### [What to work on]
The word "tabularx" may appear in some lines of the data; copy every such line.

[[ Data extracts open ]]

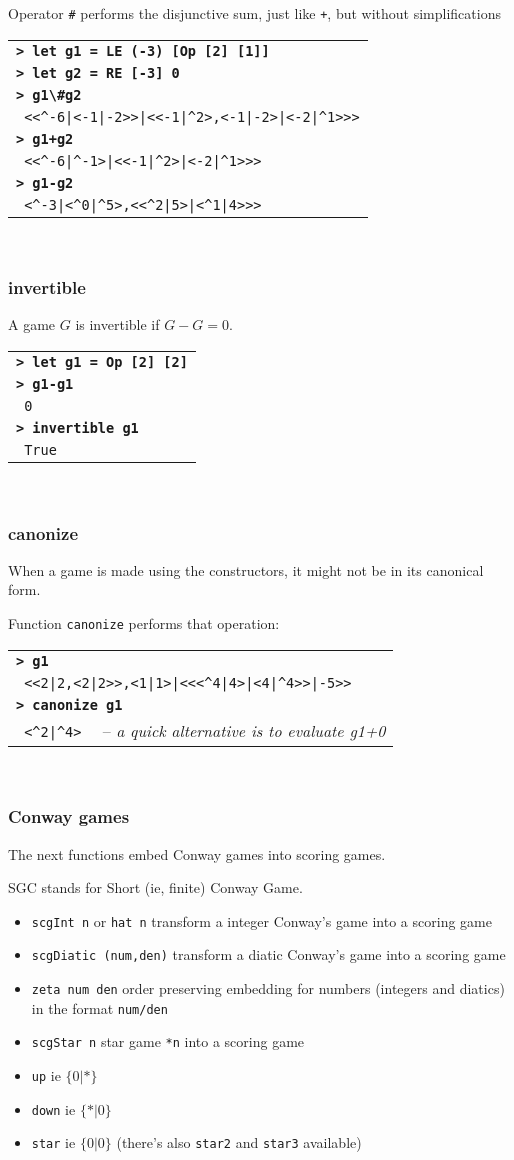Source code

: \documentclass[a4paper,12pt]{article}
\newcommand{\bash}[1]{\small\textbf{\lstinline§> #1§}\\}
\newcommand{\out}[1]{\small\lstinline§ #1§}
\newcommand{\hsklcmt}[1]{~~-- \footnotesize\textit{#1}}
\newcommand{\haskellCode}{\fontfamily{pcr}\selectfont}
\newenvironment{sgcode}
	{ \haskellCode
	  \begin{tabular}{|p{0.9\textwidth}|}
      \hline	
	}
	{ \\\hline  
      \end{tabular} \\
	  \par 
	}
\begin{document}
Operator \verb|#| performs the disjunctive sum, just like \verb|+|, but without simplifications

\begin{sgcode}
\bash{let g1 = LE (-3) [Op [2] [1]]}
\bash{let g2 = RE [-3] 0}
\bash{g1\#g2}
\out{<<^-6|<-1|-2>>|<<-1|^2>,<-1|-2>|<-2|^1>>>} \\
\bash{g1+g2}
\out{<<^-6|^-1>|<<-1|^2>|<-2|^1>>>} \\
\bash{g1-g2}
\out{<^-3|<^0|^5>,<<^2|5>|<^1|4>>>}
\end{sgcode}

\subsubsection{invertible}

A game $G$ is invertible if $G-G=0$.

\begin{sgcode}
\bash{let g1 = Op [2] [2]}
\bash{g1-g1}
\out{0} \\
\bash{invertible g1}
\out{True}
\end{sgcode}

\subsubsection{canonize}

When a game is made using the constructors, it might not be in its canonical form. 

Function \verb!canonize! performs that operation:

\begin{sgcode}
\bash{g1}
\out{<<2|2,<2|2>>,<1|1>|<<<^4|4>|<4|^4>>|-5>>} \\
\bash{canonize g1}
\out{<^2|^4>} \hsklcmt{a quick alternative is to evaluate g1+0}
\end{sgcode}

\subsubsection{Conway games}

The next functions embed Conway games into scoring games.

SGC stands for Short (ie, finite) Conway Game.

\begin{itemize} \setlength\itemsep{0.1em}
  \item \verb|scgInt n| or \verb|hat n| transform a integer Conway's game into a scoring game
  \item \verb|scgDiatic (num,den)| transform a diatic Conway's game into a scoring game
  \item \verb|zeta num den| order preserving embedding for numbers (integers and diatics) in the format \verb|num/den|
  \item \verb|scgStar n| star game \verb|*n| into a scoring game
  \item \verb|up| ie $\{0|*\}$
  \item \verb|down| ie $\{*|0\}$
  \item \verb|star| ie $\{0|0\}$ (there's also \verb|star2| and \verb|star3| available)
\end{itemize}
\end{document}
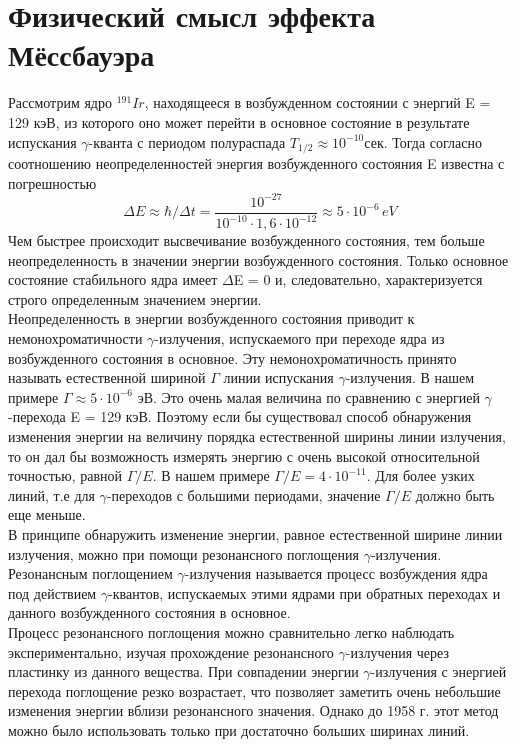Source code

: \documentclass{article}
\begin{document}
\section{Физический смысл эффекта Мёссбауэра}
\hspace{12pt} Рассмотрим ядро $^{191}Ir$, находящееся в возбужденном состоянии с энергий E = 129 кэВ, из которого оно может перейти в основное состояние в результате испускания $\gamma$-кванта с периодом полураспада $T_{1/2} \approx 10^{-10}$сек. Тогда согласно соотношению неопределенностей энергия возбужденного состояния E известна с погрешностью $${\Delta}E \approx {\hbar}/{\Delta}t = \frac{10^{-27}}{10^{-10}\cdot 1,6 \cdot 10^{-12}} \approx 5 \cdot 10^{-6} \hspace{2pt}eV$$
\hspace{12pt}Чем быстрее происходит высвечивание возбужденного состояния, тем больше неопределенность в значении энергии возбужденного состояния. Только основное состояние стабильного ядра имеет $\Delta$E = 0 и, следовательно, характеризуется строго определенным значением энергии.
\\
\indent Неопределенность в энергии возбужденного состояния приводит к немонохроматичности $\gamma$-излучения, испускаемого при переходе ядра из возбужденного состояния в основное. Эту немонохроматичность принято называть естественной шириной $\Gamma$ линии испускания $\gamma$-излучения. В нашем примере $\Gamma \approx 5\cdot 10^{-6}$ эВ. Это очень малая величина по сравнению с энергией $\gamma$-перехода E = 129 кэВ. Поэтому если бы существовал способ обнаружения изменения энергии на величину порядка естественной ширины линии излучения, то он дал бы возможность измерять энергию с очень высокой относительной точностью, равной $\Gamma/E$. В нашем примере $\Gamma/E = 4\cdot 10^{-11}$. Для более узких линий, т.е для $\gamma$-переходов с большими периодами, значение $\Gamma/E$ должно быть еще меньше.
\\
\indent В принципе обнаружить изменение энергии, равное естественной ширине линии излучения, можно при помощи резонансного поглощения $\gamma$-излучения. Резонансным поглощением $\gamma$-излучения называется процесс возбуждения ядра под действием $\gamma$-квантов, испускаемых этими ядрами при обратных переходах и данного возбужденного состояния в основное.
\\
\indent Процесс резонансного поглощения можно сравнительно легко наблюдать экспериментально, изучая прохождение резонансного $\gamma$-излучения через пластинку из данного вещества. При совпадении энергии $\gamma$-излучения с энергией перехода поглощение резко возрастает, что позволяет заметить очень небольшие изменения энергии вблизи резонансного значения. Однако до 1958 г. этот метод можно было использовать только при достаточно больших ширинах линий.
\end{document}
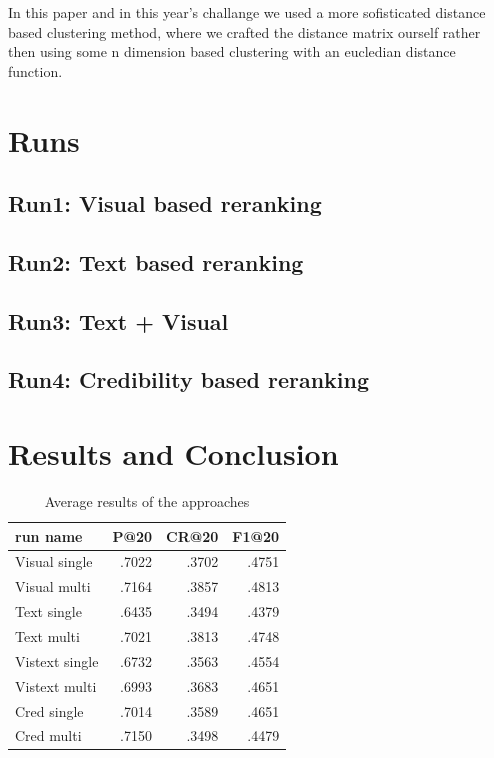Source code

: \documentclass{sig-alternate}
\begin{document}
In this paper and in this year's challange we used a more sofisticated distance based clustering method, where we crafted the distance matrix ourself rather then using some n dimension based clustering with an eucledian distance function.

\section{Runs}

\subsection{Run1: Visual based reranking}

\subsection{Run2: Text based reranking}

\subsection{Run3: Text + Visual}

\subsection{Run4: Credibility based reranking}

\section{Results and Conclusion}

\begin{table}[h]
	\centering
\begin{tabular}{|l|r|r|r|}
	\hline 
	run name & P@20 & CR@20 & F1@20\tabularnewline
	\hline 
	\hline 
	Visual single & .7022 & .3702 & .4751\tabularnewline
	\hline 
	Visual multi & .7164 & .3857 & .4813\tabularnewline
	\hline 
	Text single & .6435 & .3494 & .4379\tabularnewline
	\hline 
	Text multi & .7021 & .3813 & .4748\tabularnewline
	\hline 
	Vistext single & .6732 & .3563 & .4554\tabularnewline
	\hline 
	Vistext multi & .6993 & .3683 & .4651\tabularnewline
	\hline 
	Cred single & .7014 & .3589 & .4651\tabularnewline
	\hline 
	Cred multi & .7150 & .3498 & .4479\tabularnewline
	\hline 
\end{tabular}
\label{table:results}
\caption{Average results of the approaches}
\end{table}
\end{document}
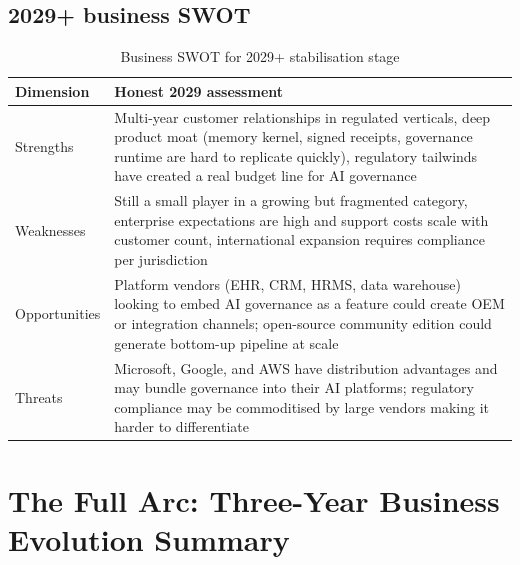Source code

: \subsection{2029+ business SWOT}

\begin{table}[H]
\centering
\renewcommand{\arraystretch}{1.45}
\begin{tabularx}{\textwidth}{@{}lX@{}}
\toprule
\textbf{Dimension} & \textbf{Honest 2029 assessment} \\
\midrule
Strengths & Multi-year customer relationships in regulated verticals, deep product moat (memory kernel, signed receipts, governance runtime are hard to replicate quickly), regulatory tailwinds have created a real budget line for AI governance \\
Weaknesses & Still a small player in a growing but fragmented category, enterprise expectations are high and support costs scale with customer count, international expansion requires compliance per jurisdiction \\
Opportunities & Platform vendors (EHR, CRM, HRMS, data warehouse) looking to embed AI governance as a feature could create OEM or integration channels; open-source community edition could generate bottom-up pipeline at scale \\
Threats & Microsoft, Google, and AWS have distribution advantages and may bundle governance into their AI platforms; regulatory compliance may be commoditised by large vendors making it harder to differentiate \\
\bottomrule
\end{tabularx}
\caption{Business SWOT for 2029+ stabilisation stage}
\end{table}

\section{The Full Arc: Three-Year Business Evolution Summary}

[[ Data extracts closed ]]
[[ Data extracts open ]]

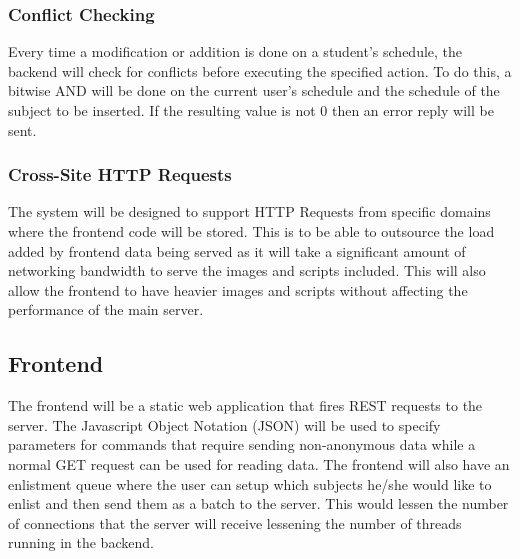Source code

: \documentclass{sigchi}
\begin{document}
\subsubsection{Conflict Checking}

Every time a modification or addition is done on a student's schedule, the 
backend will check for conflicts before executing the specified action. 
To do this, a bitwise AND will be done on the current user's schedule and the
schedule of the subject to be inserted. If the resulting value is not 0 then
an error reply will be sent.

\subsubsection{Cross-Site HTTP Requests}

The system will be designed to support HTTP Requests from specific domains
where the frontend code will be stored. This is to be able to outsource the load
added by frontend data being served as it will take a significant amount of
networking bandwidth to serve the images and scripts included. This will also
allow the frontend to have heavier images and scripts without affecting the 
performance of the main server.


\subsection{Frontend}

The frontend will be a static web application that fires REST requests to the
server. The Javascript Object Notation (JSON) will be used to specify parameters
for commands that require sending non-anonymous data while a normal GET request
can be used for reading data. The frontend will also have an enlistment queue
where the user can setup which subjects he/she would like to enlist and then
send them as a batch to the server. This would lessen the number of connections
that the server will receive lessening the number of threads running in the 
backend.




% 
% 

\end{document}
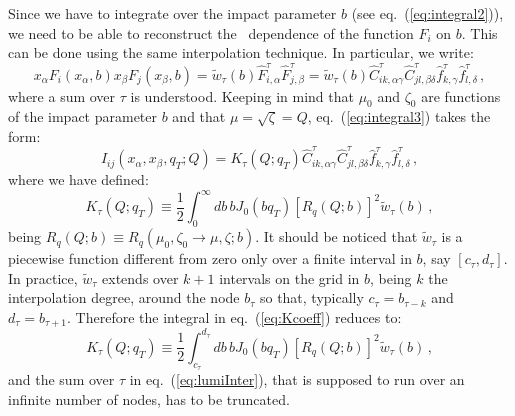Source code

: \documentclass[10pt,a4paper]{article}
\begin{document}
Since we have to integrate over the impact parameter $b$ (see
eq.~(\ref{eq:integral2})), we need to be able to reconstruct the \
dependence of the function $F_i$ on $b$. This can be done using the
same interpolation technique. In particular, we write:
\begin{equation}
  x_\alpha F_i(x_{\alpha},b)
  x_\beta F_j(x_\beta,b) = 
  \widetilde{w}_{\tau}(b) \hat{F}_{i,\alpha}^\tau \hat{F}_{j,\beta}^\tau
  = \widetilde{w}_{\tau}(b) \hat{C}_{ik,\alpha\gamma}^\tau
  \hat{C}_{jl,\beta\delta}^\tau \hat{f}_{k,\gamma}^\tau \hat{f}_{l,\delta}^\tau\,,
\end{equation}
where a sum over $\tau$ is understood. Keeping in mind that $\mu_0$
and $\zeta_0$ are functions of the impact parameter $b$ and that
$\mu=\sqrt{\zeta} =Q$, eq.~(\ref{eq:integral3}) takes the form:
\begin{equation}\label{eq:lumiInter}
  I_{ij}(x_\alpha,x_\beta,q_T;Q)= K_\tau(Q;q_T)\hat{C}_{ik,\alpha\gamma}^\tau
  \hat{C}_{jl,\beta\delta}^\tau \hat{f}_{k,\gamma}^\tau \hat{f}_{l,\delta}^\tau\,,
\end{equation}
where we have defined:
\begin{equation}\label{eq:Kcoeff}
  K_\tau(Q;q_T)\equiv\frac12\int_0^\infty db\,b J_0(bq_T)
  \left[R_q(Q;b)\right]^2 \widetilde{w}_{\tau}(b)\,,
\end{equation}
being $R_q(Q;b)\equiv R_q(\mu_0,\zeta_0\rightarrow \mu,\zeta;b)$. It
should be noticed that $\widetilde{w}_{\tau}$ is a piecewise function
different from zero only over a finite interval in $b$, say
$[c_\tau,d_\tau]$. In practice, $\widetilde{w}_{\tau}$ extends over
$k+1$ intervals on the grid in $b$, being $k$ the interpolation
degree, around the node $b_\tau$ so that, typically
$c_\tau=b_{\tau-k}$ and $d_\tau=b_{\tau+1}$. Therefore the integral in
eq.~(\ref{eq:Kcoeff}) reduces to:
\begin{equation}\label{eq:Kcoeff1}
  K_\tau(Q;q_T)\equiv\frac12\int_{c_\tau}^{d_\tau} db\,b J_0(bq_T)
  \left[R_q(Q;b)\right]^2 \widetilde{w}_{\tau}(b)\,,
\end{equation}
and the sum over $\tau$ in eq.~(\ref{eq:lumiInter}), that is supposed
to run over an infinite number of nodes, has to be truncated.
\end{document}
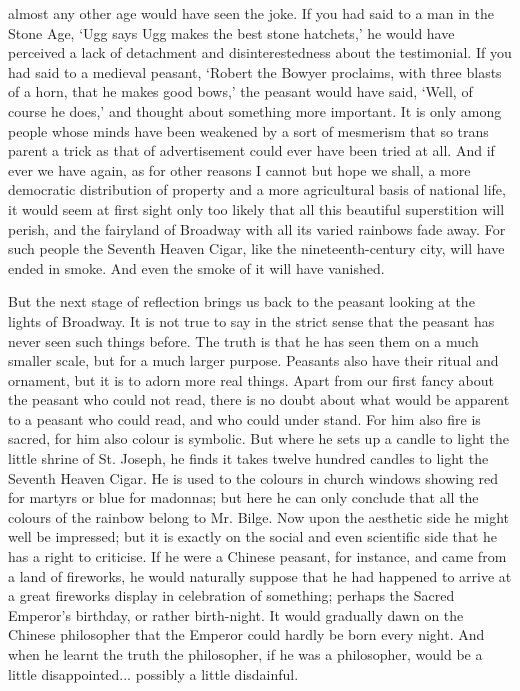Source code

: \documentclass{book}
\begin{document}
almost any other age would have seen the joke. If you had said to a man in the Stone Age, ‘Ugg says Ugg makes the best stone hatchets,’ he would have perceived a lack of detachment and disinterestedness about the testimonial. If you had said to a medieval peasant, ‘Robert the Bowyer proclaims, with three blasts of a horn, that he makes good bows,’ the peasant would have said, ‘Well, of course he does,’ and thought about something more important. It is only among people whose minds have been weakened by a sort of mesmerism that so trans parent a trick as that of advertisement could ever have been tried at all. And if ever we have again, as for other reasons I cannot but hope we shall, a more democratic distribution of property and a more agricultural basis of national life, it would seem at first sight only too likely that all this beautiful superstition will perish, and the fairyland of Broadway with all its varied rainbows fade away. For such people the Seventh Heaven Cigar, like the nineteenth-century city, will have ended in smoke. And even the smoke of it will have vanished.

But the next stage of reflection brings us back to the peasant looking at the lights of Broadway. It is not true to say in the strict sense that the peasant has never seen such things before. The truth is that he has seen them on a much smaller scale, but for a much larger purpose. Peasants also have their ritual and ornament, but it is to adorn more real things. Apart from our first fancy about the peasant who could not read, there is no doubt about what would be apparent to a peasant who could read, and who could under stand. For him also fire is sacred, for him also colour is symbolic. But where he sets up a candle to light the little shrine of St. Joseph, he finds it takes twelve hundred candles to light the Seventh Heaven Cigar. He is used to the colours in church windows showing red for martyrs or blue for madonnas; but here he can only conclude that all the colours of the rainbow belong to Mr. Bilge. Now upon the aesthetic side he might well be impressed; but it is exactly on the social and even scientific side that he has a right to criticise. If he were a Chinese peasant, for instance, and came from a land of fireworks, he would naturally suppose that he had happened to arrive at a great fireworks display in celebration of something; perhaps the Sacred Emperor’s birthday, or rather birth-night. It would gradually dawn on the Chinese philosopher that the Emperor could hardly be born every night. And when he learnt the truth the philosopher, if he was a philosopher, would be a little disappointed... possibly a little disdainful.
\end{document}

[[ Data extracts closed ]]
[[ Data extracts open ]]

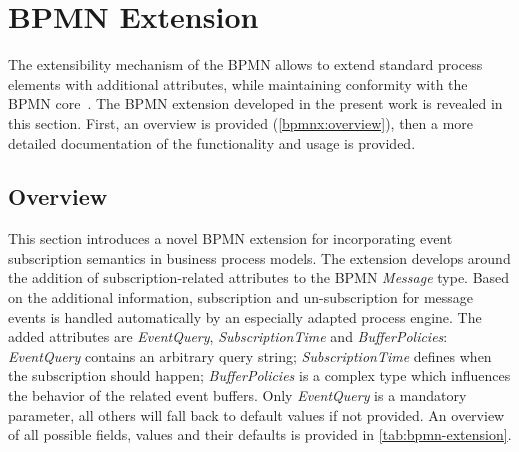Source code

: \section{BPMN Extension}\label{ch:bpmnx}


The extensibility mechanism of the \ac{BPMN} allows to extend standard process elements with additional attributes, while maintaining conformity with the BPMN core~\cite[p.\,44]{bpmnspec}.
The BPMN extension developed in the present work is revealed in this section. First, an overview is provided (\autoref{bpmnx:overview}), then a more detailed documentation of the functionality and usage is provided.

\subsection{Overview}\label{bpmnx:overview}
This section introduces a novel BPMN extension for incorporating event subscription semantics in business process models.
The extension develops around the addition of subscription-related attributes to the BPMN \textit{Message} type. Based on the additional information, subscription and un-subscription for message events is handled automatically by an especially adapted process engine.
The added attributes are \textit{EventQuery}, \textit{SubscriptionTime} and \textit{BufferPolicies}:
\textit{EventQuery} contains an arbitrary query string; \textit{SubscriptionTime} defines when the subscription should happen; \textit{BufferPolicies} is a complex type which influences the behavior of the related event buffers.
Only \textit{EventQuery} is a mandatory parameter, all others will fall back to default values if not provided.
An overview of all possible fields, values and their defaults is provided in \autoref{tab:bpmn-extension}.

[[ Data extracts closed ]]

### [Output]
\begin{tabularx}{\textwidth}{@{}lX@{}}
\end{tabularx}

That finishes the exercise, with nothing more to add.